─── RECORDS FOR THE EXERCISE ───

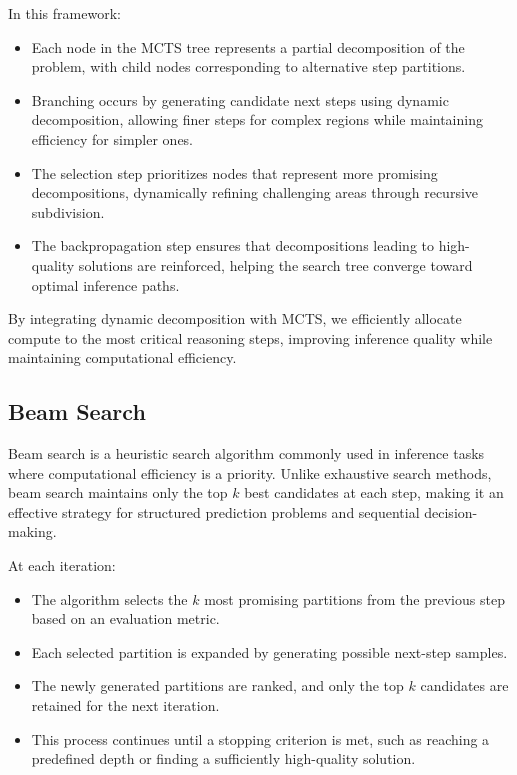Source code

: In this framework:
\begin{itemize}
    \item Each node in the MCTS tree represents a partial decomposition of the problem, with child nodes corresponding to alternative step partitions.
    \item Branching occurs by generating candidate next steps using dynamic decomposition, allowing finer steps for complex regions while maintaining efficiency for simpler ones.
    \item The selection step prioritizes nodes that represent more promising decompositions, dynamically refining challenging areas through recursive subdivision.
    \item The backpropagation step ensures that decompositions leading to high-quality solutions are reinforced, helping the search tree converge toward optimal inference paths.
\end{itemize}
By integrating dynamic decomposition with MCTS, we efficiently allocate compute to the most critical reasoning steps, improving inference quality while maintaining computational efficiency.


\subsection{Beam Search}
\label{sec:beam_search}

Beam search is a heuristic search algorithm commonly used in inference tasks where computational efficiency is a priority. Unlike exhaustive search methods, beam search maintains only the top $k$ best candidates at each step, making it an effective strategy for structured prediction problems and sequential decision-making.

At each iteration:
\begin{itemize}
    \item The algorithm selects the $k$ most promising partitions from the previous step based on an evaluation metric.
    \item Each selected partition is expanded by generating possible next-step samples.
    \item The newly generated partitions are ranked, and only the top $k$ candidates are retained for the next iteration.
    \item This process continues until a stopping criterion is met, such as reaching a predefined depth or finding a sufficiently high-quality solution.
\end{itemize}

───

(AIM OF THE EXERCISE): Report every line of the records that contains the word "while".

(RESULT BELOW):
    \item Branching occurs by generating candidate next steps using dynamic decomposition, allowing finer steps for complex regions while maintaining efficiency for simpler ones.
By integrating dynamic decomposition with MCTS, we efficiently allocate compute to the most critical reasoning steps, improving inference quality while maintaining computational efficiency.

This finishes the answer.